‘Taste Is the New Bling’

NEW YORK The first campaign for Moet Hennessy USA from WPP Group’s Berlin Cameron United encourages people to show off what good taste they have.

Hennessy has long been adopted by rappers as one of their favorite drinks with shout outs and even entire songs dedicated to the expensive after-dinner cognac. The campaign, which includes seven Internet spots and three conventional TV commercials that will begin airing in the next few weeks, continues the drink’s association with the rap scene by having the music created by producer and rapper Pharrell.

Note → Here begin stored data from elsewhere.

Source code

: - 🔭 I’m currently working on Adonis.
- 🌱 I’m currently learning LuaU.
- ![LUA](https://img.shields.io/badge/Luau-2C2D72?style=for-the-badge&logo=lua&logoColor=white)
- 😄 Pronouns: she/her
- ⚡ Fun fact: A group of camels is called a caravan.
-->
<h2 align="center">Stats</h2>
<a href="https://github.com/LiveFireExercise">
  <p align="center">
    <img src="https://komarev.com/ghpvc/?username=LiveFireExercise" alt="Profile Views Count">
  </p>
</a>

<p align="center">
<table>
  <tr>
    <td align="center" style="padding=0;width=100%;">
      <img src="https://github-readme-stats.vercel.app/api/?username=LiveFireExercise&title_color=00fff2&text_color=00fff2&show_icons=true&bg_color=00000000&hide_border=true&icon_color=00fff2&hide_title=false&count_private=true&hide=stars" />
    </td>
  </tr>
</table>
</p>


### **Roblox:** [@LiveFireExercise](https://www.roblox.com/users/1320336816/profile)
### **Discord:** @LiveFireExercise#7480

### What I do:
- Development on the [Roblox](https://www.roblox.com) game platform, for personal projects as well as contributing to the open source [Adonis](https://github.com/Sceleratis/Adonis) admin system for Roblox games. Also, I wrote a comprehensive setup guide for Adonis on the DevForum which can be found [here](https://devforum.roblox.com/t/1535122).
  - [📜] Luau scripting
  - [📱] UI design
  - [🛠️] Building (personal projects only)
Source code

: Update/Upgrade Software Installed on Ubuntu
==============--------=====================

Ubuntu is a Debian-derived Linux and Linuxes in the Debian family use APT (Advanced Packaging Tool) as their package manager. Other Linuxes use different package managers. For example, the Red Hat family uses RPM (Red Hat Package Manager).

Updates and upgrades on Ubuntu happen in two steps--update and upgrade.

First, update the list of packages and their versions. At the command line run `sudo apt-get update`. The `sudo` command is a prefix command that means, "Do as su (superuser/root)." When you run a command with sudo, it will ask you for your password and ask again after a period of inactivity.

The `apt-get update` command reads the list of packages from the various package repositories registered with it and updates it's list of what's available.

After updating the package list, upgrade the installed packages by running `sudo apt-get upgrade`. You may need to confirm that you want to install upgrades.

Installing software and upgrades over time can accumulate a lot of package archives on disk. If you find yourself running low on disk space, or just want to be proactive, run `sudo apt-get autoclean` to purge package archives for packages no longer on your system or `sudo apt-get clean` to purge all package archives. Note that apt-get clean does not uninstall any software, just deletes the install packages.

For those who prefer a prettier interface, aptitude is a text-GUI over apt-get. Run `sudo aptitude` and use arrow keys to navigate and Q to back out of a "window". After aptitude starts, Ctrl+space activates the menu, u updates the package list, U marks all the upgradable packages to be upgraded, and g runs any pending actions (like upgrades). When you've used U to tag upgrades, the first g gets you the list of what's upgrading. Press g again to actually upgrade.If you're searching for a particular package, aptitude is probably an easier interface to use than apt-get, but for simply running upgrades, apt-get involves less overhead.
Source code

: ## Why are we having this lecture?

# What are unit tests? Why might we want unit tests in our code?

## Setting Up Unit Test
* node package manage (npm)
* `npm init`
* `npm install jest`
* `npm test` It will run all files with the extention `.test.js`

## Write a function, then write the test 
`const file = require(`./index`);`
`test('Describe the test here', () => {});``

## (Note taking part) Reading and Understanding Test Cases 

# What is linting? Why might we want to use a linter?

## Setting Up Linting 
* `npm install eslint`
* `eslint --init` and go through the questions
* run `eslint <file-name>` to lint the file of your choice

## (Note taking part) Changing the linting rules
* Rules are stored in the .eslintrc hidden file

In “Lost Weekend,” a 90-second spot that debuted on flauntyourtaste.com this week, a matriarch invites a group of young musicians to spend the weekend at her luxury mansion. What follows is a montage of parties, sailing and poolside shenanigans followed by more parties.

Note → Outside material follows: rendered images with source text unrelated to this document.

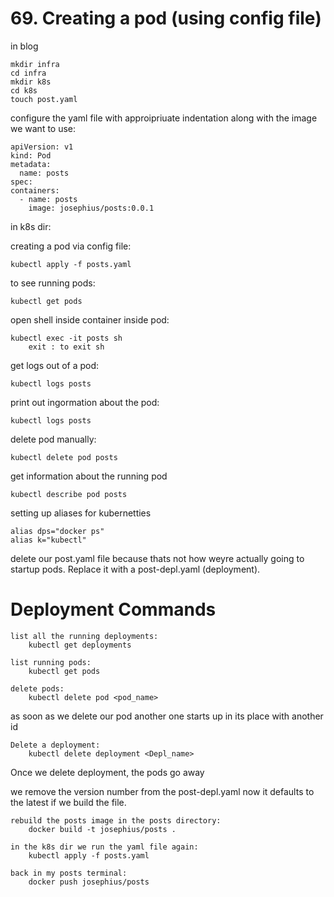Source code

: # 69. Creating a pod (using config file)

in blog

    mkdir infra
    cd infra
    mkdir k8s
    cd k8s
    touch post.yaml

configure the yaml file with approipriuate indentation along with the image we want to use:

    apiVersion: v1
    kind: Pod
    metadata:
      name: posts
    spec:
    containers:
      - name: posts
        image: josephius/posts:0.0.1

in k8s dir:

creating a pod via config file:

    kubectl apply -f posts.yaml

to see running pods:

    kubectl get pods

open shell inside container inside pod:

    kubectl exec -it posts sh
        exit : to exit sh

get logs out of a pod:
    
    kubectl logs posts

print out ingormation about the pod:

    kubectl logs posts

delete pod manually:
    
    kubectl delete pod posts

get information about the running pod

    kubectl describe pod posts

setting up aliases for kubernetties

    alias dps="docker ps"
    alias k="kubectl"

delete our post.yaml file because thats not how weyre actually going to startup pods. Replace it with a post-depl.yaml (deployment).

# Deployment Commands

    list all the running deployments:
        kubectl get deployments
    
    list running pods:
        kubectl get pods

    delete pods:
        kubectl delete pod <pod_name>

as soon as we delete our pod another one starts up in its place with another id

    Delete a deployment:
        kubectl delete deployment <Depl_name>

Once we delete deployment, the pods go away 

we remove the version number from the post-depl.yaml now it defaults to the latest if we build the file.

    rebuild the posts image in the posts directory:
        docker build -t josephius/posts .

    in the k8s dir we run the yaml file again:
        kubectl apply -f posts.yaml

    back in my posts terminal:
        docker push josephius/posts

The other online spots will expand on the back-story of some of the characters from “Lost Weekend.” For example, one will show the rivalry between two of the women.

Print ads will appear in magazines such as GQ, Vanity Fair and Vibe.

For Ewen Cameron, CEO and ecd at Berlin Cameron United in New York, getting people to accent what good taste they have is similar to the previous craze of wearing as much diamond jewelry as possible. “Taste is the new bling,” he said.

Moet Hennessy USA, a division of LMVH (Louis Vuitton Moet Hennessy), has never shied away from such associations for the brand, sponsoring awards shows where rappers were prominently showcased and having stars such as Rakim and Eric B. in earlier ads.

“Hennessy, volume wise, has a very urban skew to it,” said Cameron. “But what was happening in the urban market and the mainstream market was a move to brands like Belvedere and Grey Goose.”

In an effort to reverse that shift, Berlin decided to emphasize the powerful taste of the cognac while tying it to a refined lifestyle that enjoys flaunting its sophistication.

“The urban metro market was evolving and the insight we had was the new ultimate consumption was taste,” said Cameron. “Instead of showing off your rims or clothes, it was about showing off the symbols that articulate your taste.”

The seeming contradiction of showing off a refined sense of taste is not lost on Cameron. “You could argue that taste is subtle, but we see having taste as flaunting it. Our audience wants to go out and be noticed, but for their good taste as opposed to objects,” he said.

Berlin won the estimated $10 million account, previously held by Kirshenbaum Bond + Partners, following a review last year.